Wednesday, April 08, 2009

"Open Knowledge: Reproducibility in Cheminformatics with Open Data, Open Source and Open Standards"

I have submitted today the abstract of my talk at the GDCh-Wissenschaftsforum Chemie 2009 in Frankfurt in August as part of the Open Notebook Science/Open Drug Discovery session:
    "Open Knowledge: Reproducibility in Cheminformatics with Open Data,
    Open Source and Open Standards"

    The Open paradigms in science have been met with strong criticism.
    Nevertheless, support and use of Open models among scientists is
    growing. While the Open model is certainly only one approach to doing
    science, it has a few aspects that make propagation of knowledge more
    transparent. Indeed, Open Data, Open Source and Open Standards
    (ODOSOS) make it easier to reproduce of knowledge and promote peer
    review. Various ODOSOS projects will be introduced which improve
    reproducibility in cheminformatics, the underlying science of
    exchanging chemical knowledge. Recent contributions of the Chemistry
    Development Kit, Bioclipse, chemical ontologies and others will be
    discussed that add to the repertoire of Open Cheminformatics, and how
    these contribute to Open Knowledge.
The exact details I do not know yet, and likely not before the weekend before the meeting :) But this blog gives a good impression of what you can expect.
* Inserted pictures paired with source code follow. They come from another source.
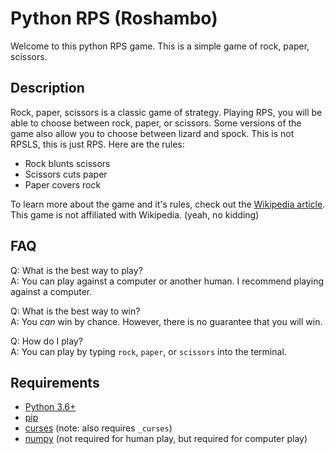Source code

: # Python RPS (Roshambo)

Welcome to this python RPS game. This is a simple game of rock, paper, scissors.

## Description

Rock, paper, scissors is a classic game of strategy. Playing RPS, you will be able to choose between rock, paper, or scissors. Some versions of the game also allow you to choose between lizard and spock. This is not RPSLS, this is just RPS. Here are the rules:

- Rock blunts scissors
- Scissors cuts paper
- Paper covers rock

To learn more about the game and it's rules, check out the [Wikipedia article](https://en.wikipedia.org/wiki/Rock-paper-scissors). This game is not affiliated with Wikipedia. (yeah, no kidding)

## FAQ

Q: What is the best way to play?  
A: You can play against a computer or another human. I recommend playing against a computer.  

Q: What is the best way to win?  
A: You _can_ win by chance. However, there is no guarantee that you will win.  

Q: How do I play?  
A: You can play by typing `rock`, `paper`, or `scissors` into the terminal.  

## Requirements

- [Python 3.6+](https://www.python.org/downloads/)
- [pip](https://pypi.org/project/pip/)
- [curses](https://docs.python.org/3/library/curses.html) (note: also requires `_curses`)
- [numpy](https://pypi.org/project/numpy/) (not required for human play, but required for computer play)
  1. Good luck, Egon, it sounds like a great talk. Passing my defense last week has put me in a very reflective mood.. If I regret anything about how I carried out my research over the past few years it is that I wasn't more radical in my rejection of the current publishing model. I wish I had refused to traditionally "publish" anything and - using the large amount of my time that choice would have freed up - worked harder to help bring about the kinds of changes that you are working for. Keep going!
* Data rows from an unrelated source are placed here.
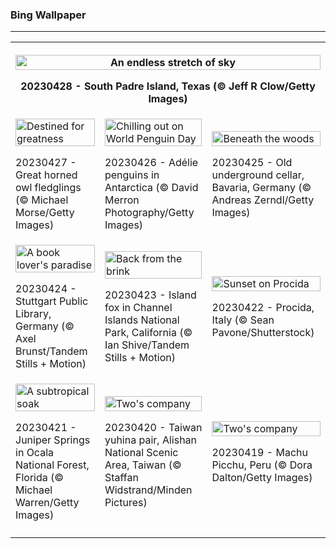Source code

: <h3>
 Bing Wallpaper
</h3>
<hr/>
<table>
<tr>
<th colspan="3">


<img alt="An endless stretch of sky" src="https://www.bing.com/th?id=OHR.SouthPadre_EN-US8601972598_1920x1080.jpg&amp;rf=LaDigue_1920x1080.jpg&amp;pid=hp" width="100%"/><p>20230428 - South Padre Island, Texas (© Jeff R Clow/Getty Images)</p></th>
</tr>
<tr>
<td><img alt="Destined for greatness" src="https://www.bing.com/th?id=OHR.GHOAudubonDay_EN-US1034364185_1920x1080.jpg&amp;rf=LaDigue_1920x1080.jpg&amp;pid=hp" width="100%"/><p>20230427 - Great horned owl fledglings (© Michael Morse/Getty Images)</p></td>
<td><img alt="Chilling out on World Penguin Day" src="https://www.bing.com/th?id=OHR.AdelieWPD_EN-US5175747404_1920x1080.jpg&amp;rf=LaDigue_1920x1080.jpg&amp;pid=hp" width="100%"/><p>20230426 - Adélie penguins in Antarctica (© David Merron Photography/Getty Images)</p></td>
<td><img alt="Beneath the woods" src="https://www.bing.com/th?id=OHR.FranconianWineCellar_EN-US3287515626_1920x1080.jpg&amp;rf=LaDigue_1920x1080.jpg&amp;pid=hp" width="100%"/><p>20230425 - Old underground cellar, Bavaria, Germany (© Andreas Zerndl/Getty Images)</p></td>
</tr>
<tr>
<td><img alt="A book lover's paradise" src="https://www.bing.com/th?id=OHR.StuttgartPublicLibrary_EN-US3925069856_1920x1080.jpg&amp;rf=LaDigue_1920x1080.jpg&amp;pid=hp" width="100%"/><p>20230424 - Stuttgart Public Library, Germany (© Axel Brunst/Tandem Stills + Motion)</p></td>
<td><img alt="Back from the brink" src="https://www.bing.com/th?id=OHR.EarthDayFox_EN-US3922955169_1920x1080.jpg&amp;rf=LaDigue_1920x1080.jpg&amp;pid=hp" width="100%"/><p>20230423 - Island fox in Channel Islands National Park, California (© Ian Shive/Tandem Stills + Motion)</p></td>
<td><img alt="Sunset on Procida" src="https://www.bing.com/th?id=OHR.ProcidaItaly_EN-US6282924427_1920x1080.jpg&amp;rf=LaDigue_1920x1080.jpg&amp;pid=hp" width="100%"/><p>20230422 - Procida, Italy (© Sean Pavone/Shutterstock)</p></td>
</tr>
<tr>
<td><img alt="A subtropical soak" src="https://www.bing.com/th?id=OHR.OcalaNF_EN-US5881034085_1920x1080.jpg&amp;rf=LaDigue_1920x1080.jpg&amp;pid=hp" width="100%"/><p>20230421 - Juniper Springs in Ocala National Forest, Florida (© Michael Warren/Getty Images)</p></td>
<td><img alt="Two's company" src="https://www.bing.com/th?id=OHR.TaiwanYuhina_EN-US1768443431_1920x1080.jpg&amp;rf=LaDigue_1920x1080.jpg&amp;pid=hp" width="100%"/><p>20230420 - Taiwan yuhina pair, Alishan National Scenic Area, Taiwan (© Staffan Widstrand/Minden Pictures)</p></td>
<td><img alt="Two's company" src="https://www.bing.com/th?id=OHR.MPPUnesco_EN-US8204922969_1920x1080.jpg&amp;rf=LaDigue_1920x1080.jpg&amp;pid=hp" width="100%"/><p>20230419 - Machu Picchu, Peru (© Dora Dalton/Getty Images)</p></td>
</tr>
<tr><td></td><td></td><td></td></tr></table>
  2. I regret too that I didn't convince my supervisors to spend money on making my papers OpenAccess. I should have. That said, I hope to put the open bits of my thesis in the university repository fairly soon now.

    BTW, I would not go as far as saying I wanted to be more radical and reject the old publishing model. It's just that I *prefer* to be my research as easily accessible as possible.